Highlights & Insights¶
- Precise problem insights: First to identify the fundamental issue of many-to-one asymmetry in skeleton-based ZSL, observing that massive variation in same-class skeleton sequences acts as the primary barrier to alignment.
- Exquisite cross-reconstruction design: Asymmetric reconstruction via \(z_x^r → f_y\) and \((z_x^v, z_y) → f_x\) naturally bifurcates semantic-related and style information.
- Simple and efficient: All encoders, decoders, and classifiers are single-layer MLPs, and the discriminator has only two layers, yielding low training costs (approx. 4.6 hours on a single RTX 3090 for NTU-60).
- No reliance on Part-of-Speech (PoS) tags: Compared to SynSE/JPoSE which require PoS tagging, SA-DVAE directly utilizes simple class names.
Limitations & Future Work¶
- The skeleton feature extractor (Shift-GCN/ST-GCN) is pre-trained separately and then frozen, preventing end-to-end joint training with the VAE, which may limit feature quality.
- The latent dimensions for \(z_x^r\) and \(z_x^v\) require manual tuning (e.g., 160 vs 8); adaptive dimension allocation could yield better results.
- Only class names are leveraged as text (without leveraging rich action descriptions); integrating descriptions generated by LLMs could yield further improvements.
- Multi-view skeleton data augmentation is not explored to increase the diversity of \(z_x^v\).

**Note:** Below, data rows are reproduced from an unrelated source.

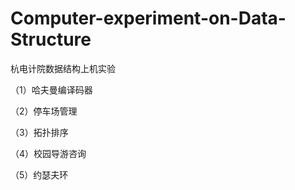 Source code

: # Computer-experiment-on-Data-Structure
杭电计院数据结构上机实验  

（1）哈夫曼编译码器  

（2）停车场管理  

（3）拓扑排序  

（4）校园导游咨询  

（5）约瑟夫环
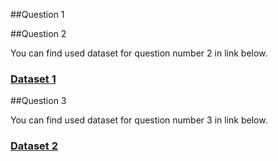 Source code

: 



##Question 1

##Question 2

You can find used dataset for question number 2 in link below.
### [Dataset 1](https://engineering.case.edu/bearingdatacenter/download-data-file)


##Question 3


You can find used dataset for question number 3 in link below.
### [Dataset 2](https://www.kaggle.com/datasets/budincsevity/szeged-weather/data)




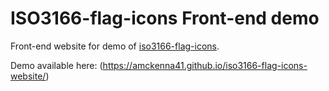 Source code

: # ISO3166-flag-icons Front-end demo
Front-end website for demo of [iso3166-flag-icons](https://amckenna41.github.io/iso3166-flag-icons/).

Demo available here:
(https://amckenna41.github.io/iso3166-flag-icons-website/)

- The random split experiments were averaged over only three runs, which slightly weakens statistical significance.
Related Work & Insights¶
- vs CADA-VAE: SA-DVAE's direct predecessor, but CADA-VAE does not perform feature disentanglement, forcing all skeleton features to align with text. SA-DVAE outperforms it by +5.53% in ZSL on NTU-60 55/5.

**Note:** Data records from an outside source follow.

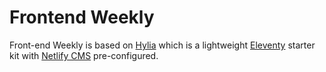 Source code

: # Frontend Weekly

Front-end Weekly is based on [Hylia](https://github.com/hankchizljaw/hylia) which is a lightweight [Eleventy](https://11ty.io) starter kit with [Netlify CMS](https://www.netlifycms.org/) pre-configured. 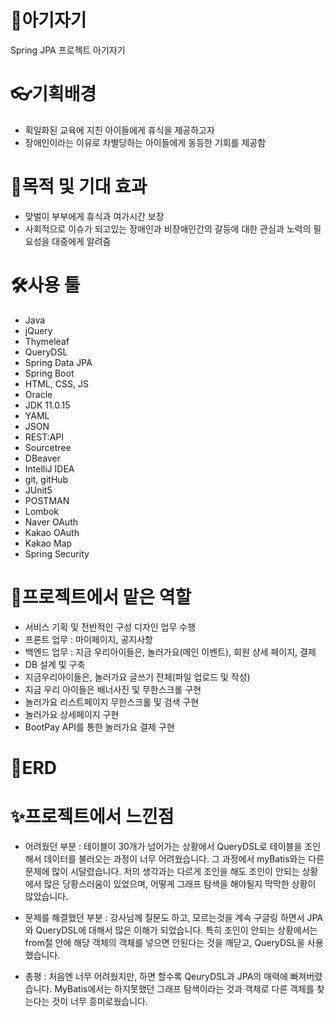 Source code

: # 🎃아기자기
Spring JPA 프로젝트 아기자기


# 👓기획배경
- 획일화된 교육에 지친 아이들에게 휴식을 제공하고자
- 장애인이라는 이유로 차별당하는 아이들에게 동등한 기회를 제공함

# 🎉목적 및 기대 효과
- 맞벌이 부부에게 휴식과 여가시간 보장
- 사회적으로 이슈가 되고있는 장애인과 비장애인간의 갈등에 대한 관심과 노력의 필요성을 대중에게 알려줌


# 🛠사용 툴
- Java
- jQuery
- Thymeleaf
- QueryDSL
- Spring Data JPA
- Spring Boot
- HTML, CSS, JS
- Oracle
- JDK 11.0.15
- YAML
- JSON
- REST:API
- Sourcetree
- DBeaver
- IntelliJ IDEA
- git, gitHub
- JUnit5
- POSTMAN
- Lombok
- Naver OAuth
- Kakao OAuth
- Kakao Map
- Spring Security

# 💪프로젝트에서 맡은 역할 
- 서비스 기획 및 전반적인 구성 디자인 업무 수행
- 프론트 업무 : 마이페이지, 공지사항
- 백엔드 업무 : 지금 우리아이들은, 놀러가요(메인 이벤트), 회원 상세 페이지, 결제
- DB 설계 및 구축 
- 지금우리아이들은, 놀러가요 글쓰기 전체(파일 업로드 및 작성)
- 지금 우리 아이들은 배너사진 및 무한스크롤 구현
- 놀러가요 리스트페이지 무한스크롤 및 검색 구현
- 놀러가요 상세페이지 구현
- BootPay API를 통한 놀러가요 결제 구현

# 🎈ERD



# ✨프로젝트에서 느낀점
- 어려웠던 부분 
 : 테이블이 30개가 넘어가는 상황에서 QueryDSL로 테이블을 조인해서 데이터를 불러오는 과정이 너무 어려웠습니다.
그 과정에서 myBatis와는 다른 문제에 많이 시달렸습니다. 저의 생각과는 다르게 조인을 해도 조인이 안되는 상황에서 많은 당황스러움이 있었으며,
어떻게 그래프 탐색을 해야될지 막막한 상황이 많았습니다.

- 문제를 해결했던 부분
 : 강사님께 질문도 하고, 모르는것을 계속 구글링 하면서 JPA와 QueryDSL에 대해서 많은 이해가 되었습니다. 
특히 조인이 안되는 상황에서는 from절 안에 해당 객체의 객체를 넣으면 안된다는 것을 깨닫고, QueryDSL을 사용했습니다.

- 총평 
: 처음엔 너무 어려웠지만, 하면 할수록 QeuryDSL과 JPA의 매력에 빠져버렸습니다. 
MyBatis에서는 하지못했던 그래프 탐색이라는 것과 객체로 다른 객체를 찾는다는 것이 너무 흥미로웠습니다.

- vs SynSE/JPoSE: These methods rely on Part-of-Speech (PoS) tags to align verbs/nouns separately, which increases preprocessing complexity; SA-DVAE is more straightforward and shows superior performance.
- vs SDGZSL: An image-based ZSL feature disentanglement method that relies on class-level attributes; SA-DVAE adapts this concept to skeleton-based ZSL and directly substitutes pre-defined attributes with textual descriptions.
Rating¶
- Novelty: ⭐⭐⭐⭐ Introduces feature disentanglement to skeleton-based ZSL for the first time with transparent motivation, although the VAE + disentanglement technical line itself is not entirely new.
- Experimental Thoroughness: ⭐⭐⭐⭐ Tested across three datasets, under both ZSL/GZSL protocols, on both fixed and random splits, and supported with detailed ablations.
- Writing Quality: ⭐⭐⭐⭐ Rigorous mathematical derivation, intuitive architecture scheme, and highly convincing t-SNE visualizations.
- Value: ⭐⭐⭐⭐ The disentanglement approach is generalizable and can be transferred to other cross-modal zero-shot learning tasks.